What you will do >> The word "triangle" marks the lines to find; copy every such line from the data below.

═════ Raw data

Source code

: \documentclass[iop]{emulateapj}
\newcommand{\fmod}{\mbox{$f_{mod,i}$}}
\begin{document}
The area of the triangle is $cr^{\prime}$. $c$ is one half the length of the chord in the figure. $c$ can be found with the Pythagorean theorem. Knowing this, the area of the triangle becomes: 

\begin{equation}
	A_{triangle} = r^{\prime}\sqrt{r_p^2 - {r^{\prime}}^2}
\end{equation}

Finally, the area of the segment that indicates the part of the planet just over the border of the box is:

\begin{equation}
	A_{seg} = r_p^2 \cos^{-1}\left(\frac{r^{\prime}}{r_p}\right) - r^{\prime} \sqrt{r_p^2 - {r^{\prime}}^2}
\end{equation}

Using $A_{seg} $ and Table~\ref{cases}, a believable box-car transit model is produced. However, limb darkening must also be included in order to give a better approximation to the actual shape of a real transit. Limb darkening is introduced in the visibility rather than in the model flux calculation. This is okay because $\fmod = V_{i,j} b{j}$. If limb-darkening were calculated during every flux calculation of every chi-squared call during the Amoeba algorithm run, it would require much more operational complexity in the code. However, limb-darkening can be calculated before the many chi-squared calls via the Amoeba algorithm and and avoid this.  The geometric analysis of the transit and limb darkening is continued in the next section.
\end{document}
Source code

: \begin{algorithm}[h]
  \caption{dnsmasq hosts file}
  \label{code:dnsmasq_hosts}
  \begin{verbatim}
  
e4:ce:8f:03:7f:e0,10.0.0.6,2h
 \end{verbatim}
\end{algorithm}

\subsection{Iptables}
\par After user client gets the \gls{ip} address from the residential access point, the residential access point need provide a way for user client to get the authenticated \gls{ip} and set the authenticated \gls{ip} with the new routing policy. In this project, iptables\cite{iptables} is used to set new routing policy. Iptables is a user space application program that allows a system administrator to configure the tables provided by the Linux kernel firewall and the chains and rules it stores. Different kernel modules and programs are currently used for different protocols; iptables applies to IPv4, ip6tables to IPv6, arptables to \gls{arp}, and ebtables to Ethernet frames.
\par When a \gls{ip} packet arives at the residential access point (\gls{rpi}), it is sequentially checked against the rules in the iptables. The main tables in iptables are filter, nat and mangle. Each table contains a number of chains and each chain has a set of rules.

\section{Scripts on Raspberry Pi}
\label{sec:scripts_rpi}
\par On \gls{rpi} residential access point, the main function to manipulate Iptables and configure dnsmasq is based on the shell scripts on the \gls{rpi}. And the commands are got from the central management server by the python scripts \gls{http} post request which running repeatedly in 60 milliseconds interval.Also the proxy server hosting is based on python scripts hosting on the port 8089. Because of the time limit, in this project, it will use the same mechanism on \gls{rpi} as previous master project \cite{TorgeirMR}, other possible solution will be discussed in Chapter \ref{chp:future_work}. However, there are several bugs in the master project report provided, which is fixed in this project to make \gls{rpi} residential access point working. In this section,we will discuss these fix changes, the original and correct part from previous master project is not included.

══════════

Result of the exercise >>
The area of the triangle is $cr^{\prime}$. $c$ is one half the length of the chord in the figure. $c$ can be found with the Pythagorean theorem. Knowing this, the area of the triangle becomes: 
	A_{triangle} = r^{\prime}\sqrt{r_p^2 - {r^{\prime}}^2}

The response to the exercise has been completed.